Last edited: December 20, 2004


God Save This Vulnerable Court

National Review, August 15, 1986

By John Neuhaus

PUT ASIDE FOR the moment the question of whether there should be state laws against sodomy. Dr. Jerry Falwell is surely wrong when he says the Supreme Court "has issued a clear statement that perverted moral behavior is not accepted practice in this country." Among millions of Americans the culture of buggery is not only accepted but championed. What the Court said is that the text and structure of the Constitution do not establish the practice of sodomy as a "fundamental right."

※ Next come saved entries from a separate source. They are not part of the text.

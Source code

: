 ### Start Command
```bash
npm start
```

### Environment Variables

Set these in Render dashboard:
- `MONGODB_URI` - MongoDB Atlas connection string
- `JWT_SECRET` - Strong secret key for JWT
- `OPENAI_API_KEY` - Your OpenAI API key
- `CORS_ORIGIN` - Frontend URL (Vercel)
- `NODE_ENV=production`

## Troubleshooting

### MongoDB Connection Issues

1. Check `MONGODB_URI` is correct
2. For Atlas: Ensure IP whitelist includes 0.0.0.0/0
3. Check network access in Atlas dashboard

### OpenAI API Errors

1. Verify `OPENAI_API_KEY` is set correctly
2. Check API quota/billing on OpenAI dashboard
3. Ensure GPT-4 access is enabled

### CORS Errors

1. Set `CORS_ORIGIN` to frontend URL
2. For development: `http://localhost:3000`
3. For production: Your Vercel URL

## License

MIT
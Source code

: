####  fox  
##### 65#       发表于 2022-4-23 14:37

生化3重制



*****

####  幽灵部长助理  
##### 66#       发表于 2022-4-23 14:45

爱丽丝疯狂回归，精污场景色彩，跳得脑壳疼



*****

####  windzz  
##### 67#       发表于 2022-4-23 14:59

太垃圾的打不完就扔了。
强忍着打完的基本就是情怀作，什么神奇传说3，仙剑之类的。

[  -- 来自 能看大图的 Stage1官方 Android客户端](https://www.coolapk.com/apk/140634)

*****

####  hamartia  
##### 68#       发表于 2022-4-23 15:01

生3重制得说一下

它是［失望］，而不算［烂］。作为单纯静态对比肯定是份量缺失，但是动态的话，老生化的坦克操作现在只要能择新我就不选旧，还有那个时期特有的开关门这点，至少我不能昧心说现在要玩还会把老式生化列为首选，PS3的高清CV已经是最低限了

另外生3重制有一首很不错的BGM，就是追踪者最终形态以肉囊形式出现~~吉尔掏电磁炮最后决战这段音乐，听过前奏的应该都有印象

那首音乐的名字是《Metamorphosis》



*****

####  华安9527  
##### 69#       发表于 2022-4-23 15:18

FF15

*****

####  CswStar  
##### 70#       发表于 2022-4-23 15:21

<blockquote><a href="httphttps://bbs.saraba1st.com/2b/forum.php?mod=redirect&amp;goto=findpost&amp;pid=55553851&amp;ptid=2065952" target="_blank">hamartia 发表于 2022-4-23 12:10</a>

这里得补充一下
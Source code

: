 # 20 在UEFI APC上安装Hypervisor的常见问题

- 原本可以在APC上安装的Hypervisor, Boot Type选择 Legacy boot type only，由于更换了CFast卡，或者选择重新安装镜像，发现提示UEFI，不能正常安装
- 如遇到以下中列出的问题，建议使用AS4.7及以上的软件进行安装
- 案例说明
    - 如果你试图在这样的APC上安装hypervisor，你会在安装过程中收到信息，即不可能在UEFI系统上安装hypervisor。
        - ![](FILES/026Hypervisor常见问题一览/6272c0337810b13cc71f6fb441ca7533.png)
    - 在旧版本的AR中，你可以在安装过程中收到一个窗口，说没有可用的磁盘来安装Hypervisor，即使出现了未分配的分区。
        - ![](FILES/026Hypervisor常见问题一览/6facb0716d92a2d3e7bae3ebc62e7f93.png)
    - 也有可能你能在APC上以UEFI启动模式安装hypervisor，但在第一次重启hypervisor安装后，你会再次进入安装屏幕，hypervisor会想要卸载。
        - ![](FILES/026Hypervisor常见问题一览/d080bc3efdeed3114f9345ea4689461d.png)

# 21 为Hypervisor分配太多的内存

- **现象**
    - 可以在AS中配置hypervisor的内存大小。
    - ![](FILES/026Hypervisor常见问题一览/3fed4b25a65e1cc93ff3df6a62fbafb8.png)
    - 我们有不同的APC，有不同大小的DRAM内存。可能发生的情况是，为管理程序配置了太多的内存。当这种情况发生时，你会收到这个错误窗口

The Court said other things that needed saying. In upholding the Georgia sodomy law, it said that in this Republic the people have a fundamental right to make their own laws, within the limits specified by the Constitution. In making such laws, the Court further said, the people may properly be influenced by tradition, custom, and religious belief. When judges try to override this democratic process by imposing their own values, they are themselves acting unconstitutionally. In the words of the majority opinion by Justice Byron White: "The Court is most vulnerable and comes nearest to illegitimacy when it deals with judge-made constitutional law having little or no cognizable roots in the language or design of the Constitution."

Divorce Proceedings

Whether or not there should be a law against sodomy is for the representatives of the people to debate and decide. Either way, it is a question of moral judgment. As Justice White says, "The law . . . is constantly based on notions of morality, and if all laws representing essentially moral choices are to be invalidated . . ., the courts will be very busy indeed." Furthermore, the courts would be busily putting themselves out of business, for a democratic people would not long countenance a legal system that formally divorced law from moral judgment. Admittedly, law and moral judgment have too frequently been separated in recent decades. But a final divorce decree has not come through, and now, at long last, the Court may be favoring a reconciliation.

Justice Harry Blackmun, in bitter dissent, unfurled the tattered banner of unbridled individualism. Two centuries of American jurisprudence may be described as a descent from Providence to privacy, but Justice Blackmun thinks it’s progress all the way. With remarkable candor Blackmun argues that the Court’s only reason for interest in questions of marriage, family, childhood, and sexuality is that they bear upon the freedom of the individual. Seldom has the classical concern for the "common good" been rejected so explicitly. Blackmun writes: "We protect [such] rights not because they contribute, in some direct and material way, to the general public welfare, but because they form so central a part of an individual life." It is a revealing glimpse into the mind of the author of the Roe v. Wade decision on abortion.

Consistent with his libertarian premise, Blackmun would employ judicial coercion to liberate the individual by destroying the bonds of community and tradition, even when such bonds are legitimated by democratic consent. He cites the infamous statement of Justice Holmes: "It is revolting to have no better reason for a rule of law than that so it was laid down in the time of Henry IV. It is still more revolting if the grounds upon which it was laid down have vanished long since, and the rule simply persists from blind imitation of the past." Yet more revolting is the hubris of judges who declare the people’s wise affirmation to be blind imitation, and who conform the law to "current values" as defined, of course, by themselves.

But the full force of Blackmun’s animus is saved for religion. I do not know whether he is against religion as such, but he is certainly against religion that is so impertinent as to impinge upon the res publica. In the present case he detects religion breaking out from the sphere of privacy to which it is properly consigned. Blackmun says he is not impressed by the "invocation" of Leviticus, Romans, and St. Thomas Aquinas to the effect that sodomy is gravely wrong. "The legitimacy of secular legislation," he argues, "depends . . . on whether the state can advance some justification for its law beyond its conformity to religious doctrine." Surely he is right in that. However, he overlooks the fact that Georgia and other states do advance justifications beyond religious doctrine. Such justifications have to do with the common good, but we have seen what Justice Blackmun thinks of the common good.

Public Nuisance

Blackmun, it is to be feared, does not want justifications "beyond" religion; he wants justifications that exclude religion. In this view, the inclusion of religion or religiously based morality lethally taints the law. Says Blackmun, "A state can no more punish private behavior because of religious intolerance than it can punish such behavior because of racial animus." Religion, when it impinges upon the public arena, is by definition religious intolerance. Legal historians note that in the last four decades there has been scarcely a Supreme Court reference to public religion that is not strongly pejorative. Providence is protected by the privacy doctrine, so long as it doesn’t make a nuisance of itself in public. Such is the perversity of mind that has made the Court so vulnerable to challenge by democratic theory and practice. That is the most important perversity addressed by Justice White’s majority opinion.